__WHAT THE TASK ASKS__.
An exact copy of all the data is the required output.

__EXERCISE MATERIALS__.
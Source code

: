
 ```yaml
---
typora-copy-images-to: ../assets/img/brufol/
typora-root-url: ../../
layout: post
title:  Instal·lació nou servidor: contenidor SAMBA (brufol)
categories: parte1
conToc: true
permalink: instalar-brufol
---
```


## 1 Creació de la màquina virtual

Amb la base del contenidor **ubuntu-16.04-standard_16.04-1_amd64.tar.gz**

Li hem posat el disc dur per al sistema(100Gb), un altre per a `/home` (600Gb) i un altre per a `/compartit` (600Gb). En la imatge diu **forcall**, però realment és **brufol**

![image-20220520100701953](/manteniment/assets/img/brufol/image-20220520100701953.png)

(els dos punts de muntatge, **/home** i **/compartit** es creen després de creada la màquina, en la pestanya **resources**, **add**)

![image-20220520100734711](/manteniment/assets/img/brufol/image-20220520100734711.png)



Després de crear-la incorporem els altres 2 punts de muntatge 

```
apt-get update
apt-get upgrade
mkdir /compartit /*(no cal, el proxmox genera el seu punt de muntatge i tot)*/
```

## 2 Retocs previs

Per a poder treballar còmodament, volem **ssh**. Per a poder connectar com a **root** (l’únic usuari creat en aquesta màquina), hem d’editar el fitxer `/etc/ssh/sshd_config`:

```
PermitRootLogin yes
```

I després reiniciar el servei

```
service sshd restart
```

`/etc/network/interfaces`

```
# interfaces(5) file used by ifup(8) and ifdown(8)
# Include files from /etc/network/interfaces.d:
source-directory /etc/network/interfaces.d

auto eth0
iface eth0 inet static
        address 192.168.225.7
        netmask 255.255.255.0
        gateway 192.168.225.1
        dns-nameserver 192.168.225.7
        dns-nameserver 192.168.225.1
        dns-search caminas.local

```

__THE ANSWER__.
Source code

:
 ```yaml
---
typora-copy-images-to: ../assets/img/brufol/
typora-root-url: ../../
layout: post
title:  Instal·lació nou servidor: contenidor SAMBA (brufol)
categories: parte1
conToc: true
permalink: instalar-brufol
---
```


## 1 Creació de la màquina virtual

Amb la base del contenidor **ubuntu-16.04-standard_16.04-1_amd64.tar.gz**

Li hem posat el disc dur per al sistema(100Gb), un altre per a `/home` (600Gb) i un altre per a `/compartit` (600Gb). En la imatge diu **forcall**, però realment és **brufol**

![image-20220520100701953](/manteniment/assets/img/brufol/image-20220520100701953.png)

(els dos punts de muntatge, **/home** i **/compartit** es creen després de creada la màquina, en la pestanya **resources**, **add**)

![image-20220520100734711](/manteniment/assets/img/brufol/image-20220520100734711.png)



Després de crear-la incorporem els altres 2 punts de muntatge 

```
apt-get update
apt-get upgrade
mkdir /compartit /*(no cal, el proxmox genera el seu punt de muntatge i tot)*/
```

## 2 Retocs previs

Per a poder treballar còmodament, volem **ssh**. Per a poder connectar com a **root** (l’únic usuari creat en aquesta màquina), hem d’editar el fitxer `/etc/ssh/sshd_config`:

```
PermitRootLogin yes
```

I després reiniciar el servei

```
service sshd restart
```

`/etc/network/interfaces`

```
# interfaces(5) file used by ifup(8) and ifdown(8)
# Include files from /etc/network/interfaces.d:
source-directory /etc/network/interfaces.d

auto eth0
iface eth0 inet static
        address 192.168.225.7
        netmask 255.255.255.0
        gateway 192.168.225.1
        dns-nameserver 192.168.225.7
        dns-nameserver 192.168.225.1
        dns-search caminas.local

```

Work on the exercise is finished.